• Assignment: The pictures stay out. Please retype every line below exactly.

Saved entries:
........

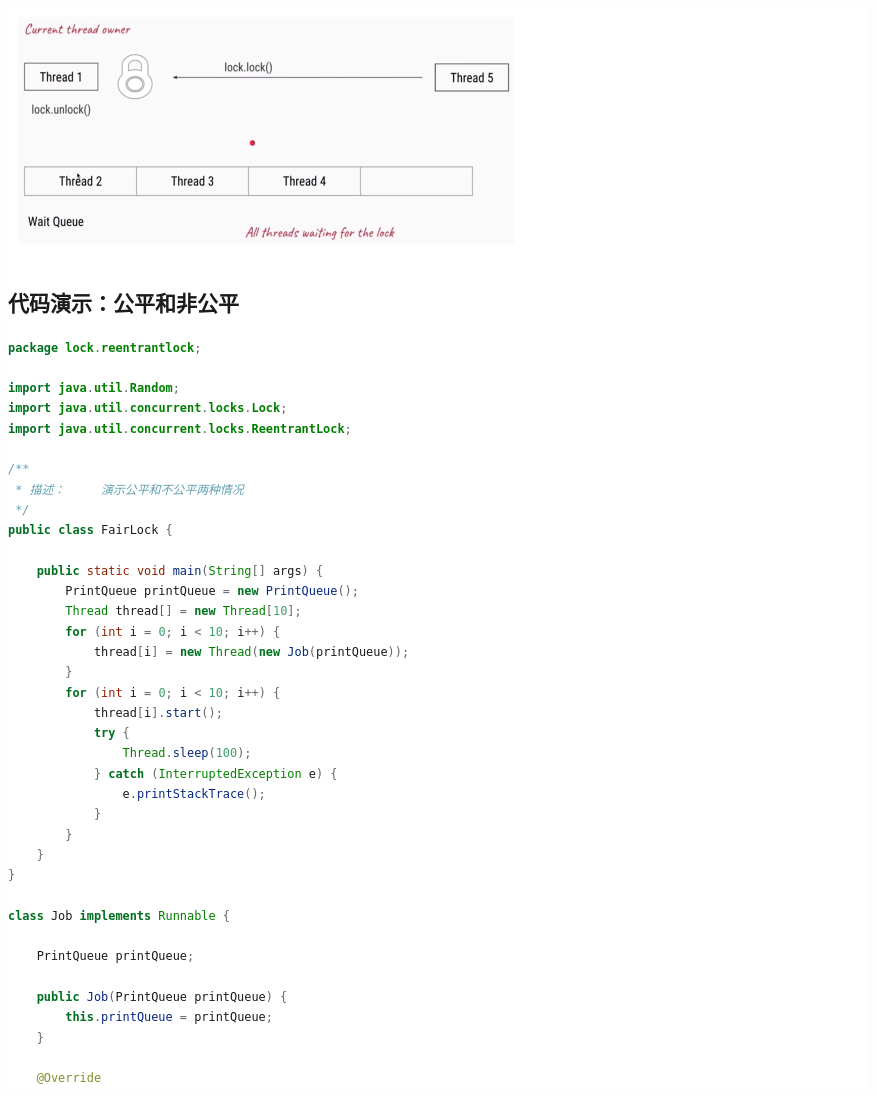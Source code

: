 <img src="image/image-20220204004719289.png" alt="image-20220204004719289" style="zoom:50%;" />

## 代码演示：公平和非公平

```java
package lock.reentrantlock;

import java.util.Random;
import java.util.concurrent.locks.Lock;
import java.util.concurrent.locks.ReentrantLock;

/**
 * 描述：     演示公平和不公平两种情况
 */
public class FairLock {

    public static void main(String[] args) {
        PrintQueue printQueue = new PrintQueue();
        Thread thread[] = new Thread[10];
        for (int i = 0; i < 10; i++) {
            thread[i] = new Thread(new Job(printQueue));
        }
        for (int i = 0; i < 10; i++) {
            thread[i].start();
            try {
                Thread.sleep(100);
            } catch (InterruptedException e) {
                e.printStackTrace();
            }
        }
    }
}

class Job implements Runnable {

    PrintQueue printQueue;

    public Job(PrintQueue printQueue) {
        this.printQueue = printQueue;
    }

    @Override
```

........

• Result for this task:
Source code

: <img src="image/image-20220204004719289.png" alt="image-20220204004719289" style="zoom:50%;" />

## 代码演示：公平和非公平

```java
package lock.reentrantlock;

import java.util.Random;
import java.util.concurrent.locks.Lock;
import java.util.concurrent.locks.ReentrantLock;

/**
 * 描述：     演示公平和不公平两种情况
 */
public class FairLock {

    public static void main(String[] args) {
        PrintQueue printQueue = new PrintQueue();
        Thread thread[] = new Thread[10];
        for (int i = 0; i < 10; i++) {
            thread[i] = new Thread(new Job(printQueue));
        }
        for (int i = 0; i < 10; i++) {
            thread[i].start();
            try {
                Thread.sleep(100);
            } catch (InterruptedException e) {
                e.printStackTrace();
            }
        }
    }
}

class Job implements Runnable {

    PrintQueue printQueue;

    public Job(PrintQueue printQueue) {
        this.printQueue = printQueue;
    }

    @Override
```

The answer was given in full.